|Forum topic by Dave11||posted 363 days ago||787 views||0 times favorited||12 replies|
363 days ago
I recently bought a set of the new perfect-pattern chisels from LV, because they looked really interesting. In fact they are nice to see up close and feel nice in my hand. They seem to have been ground at 25 degrees.
The first chisel out of the box though had a damaged corner, as though it had hit the milling machine wrong. I normally sharpen now freehand, but since the edge was going to need so much work, I pulled out my MKII and used that.
After a lot of work, I had a proper edge. Took the chisel to some end grain pine, and it pared nicely. Then chopped a shallow mortise in pine, about a minute’s worth, and looked at the edge. It was very damaged, looked like the edge of a serrated knife.
I had not put a micro/secondary bevel on it with the MKII, I just didn’t think to.

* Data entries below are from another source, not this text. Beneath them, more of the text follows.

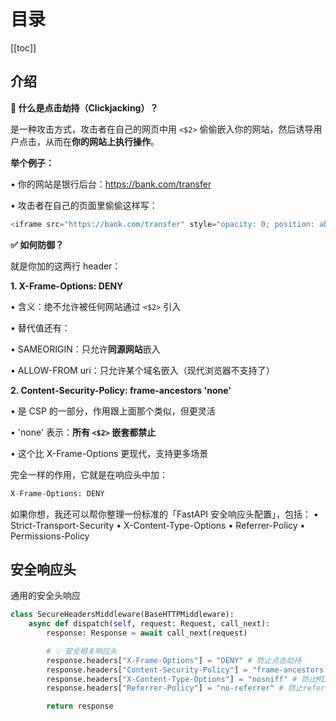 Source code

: # 目录

[[toc]]

## 介绍

**🔐 什么是点击劫持（Clickjacking）？**

是一种攻击方式，攻击者在自己的网页中用 ``<$2>`` 偷偷嵌入你的网站，然后诱导用户点击，从而在**你的网站上执行操作**。

**举个例子：**

•	你的网站是银行后台：https://bank.com/transfer

•	攻击者在自己的页面里偷偷这样写：

```python
<iframe src="https://bank.com/transfer" style="opacity: 0; position: absolute; z-index: 999;"></iframe>
```

**✅ 如何防御？**

就是你加的这两行 header：

**1. X-Frame-Options: DENY**

•	含义：绝不允许被任何网站通过 ``<$2>`` 引入

•	替代值还有：

•	SAMEORIGIN：只允许**同源网站**嵌入

•	ALLOW-FROM uri：只允许某个域名嵌入（现代浏览器不支持了）

**2. Content-Security-Policy: frame-ancestors 'none'**

•	是 CSP 的一部分，作用跟上面那个类似，但更灵活

•	'none' 表示：**所有 ``<$2>`` 嵌套都禁止**

•	这个比 X-Frame-Options 更现代，支持更多场景

完全一样的作用，它就是在响应头中加：

```python
X-Frame-Options: DENY
```

如果你想，我还可以帮你整理一份标准的「FastAPI 安全响应头配置」，包括：
•	Strict-Transport-Security
•	X-Content-Type-Options
•	Referrer-Policy
•	Permissions-Policy

## 安全响应头

通用的安全头响应

```python
class SecureHeadersMiddleware(BaseHTTPMiddleware):
    async def dispatch(self, request: Request, call_next):
        response: Response = await call_next(request)

        # 💡 安全相关响应头
        response.headers["X-Frame-Options"] = "DENY" # 防止点击劫持
        response.headers["Content-Security-Policy"] = "frame-ancestors 'none'" # 现代的iframe 限制
        response.headers["X-Content-Type-Options"] = "nosniff" # 防止MIME类型混淆
        response.headers["Referrer-Policy"] = "no-referrer" # 防止referrer泄露

        return response
```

I resharpened the edge using my normal freehand way, which normally makes a very slight convexity. Sharpening the damaged chisel this way, the edge holds up to chopping just fine.
I tried a second chisel from the box, and with no secondary bevel, it became damaged just the same.
So are these chisels poorly made? If a chisel edge is easily damaged at 25 degrees, just because it has only a primary bevel, is that a defect?
They are not described as paring chisels.